*Stored items*.
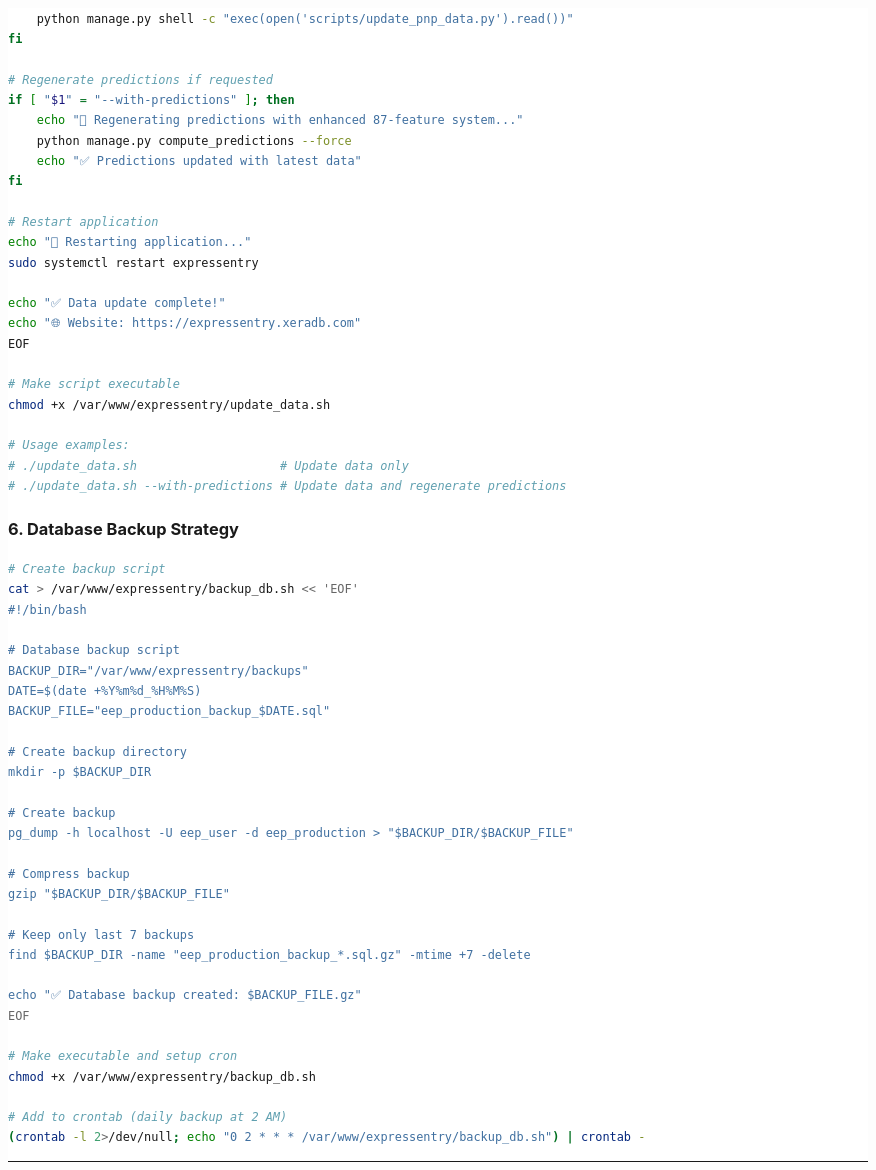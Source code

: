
 ```bash
    python manage.py shell -c "exec(open('scripts/update_pnp_data.py').read())"
fi

# Regenerate predictions if requested
if [ "$1" = "--with-predictions" ]; then
    echo "🤖 Regenerating predictions with enhanced 87-feature system..."
    python manage.py compute_predictions --force
    echo "✅ Predictions updated with latest data"
fi

# Restart application
echo "🔄 Restarting application..."
sudo systemctl restart expressentry

echo "✅ Data update complete!"
echo "🌐 Website: https://expressentry.xeradb.com"
EOF

# Make script executable
chmod +x /var/www/expressentry/update_data.sh

# Usage examples:
# ./update_data.sh                    # Update data only
# ./update_data.sh --with-predictions # Update data and regenerate predictions
```

### 6. Database Backup Strategy

```bash
# Create backup script
cat > /var/www/expressentry/backup_db.sh << 'EOF'
#!/bin/bash

# Database backup script
BACKUP_DIR="/var/www/expressentry/backups"
DATE=$(date +%Y%m%d_%H%M%S)
BACKUP_FILE="eep_production_backup_$DATE.sql"

# Create backup directory
mkdir -p $BACKUP_DIR

# Create backup
pg_dump -h localhost -U eep_user -d eep_production > "$BACKUP_DIR/$BACKUP_FILE"

# Compress backup
gzip "$BACKUP_DIR/$BACKUP_FILE"

# Keep only last 7 backups
find $BACKUP_DIR -name "eep_production_backup_*.sql.gz" -mtime +7 -delete

echo "✅ Database backup created: $BACKUP_FILE.gz"
EOF

# Make executable and setup cron
chmod +x /var/www/expressentry/backup_db.sh

# Add to crontab (daily backup at 2 AM)
(crontab -l 2>/dev/null; echo "0 2 * * * /var/www/expressentry/backup_db.sh") | crontab -
```

---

*ASSIGNED TASK*.
Tally the lines above that hold "python" and write the result as a lone number.

*RESPONSE AREA*.
2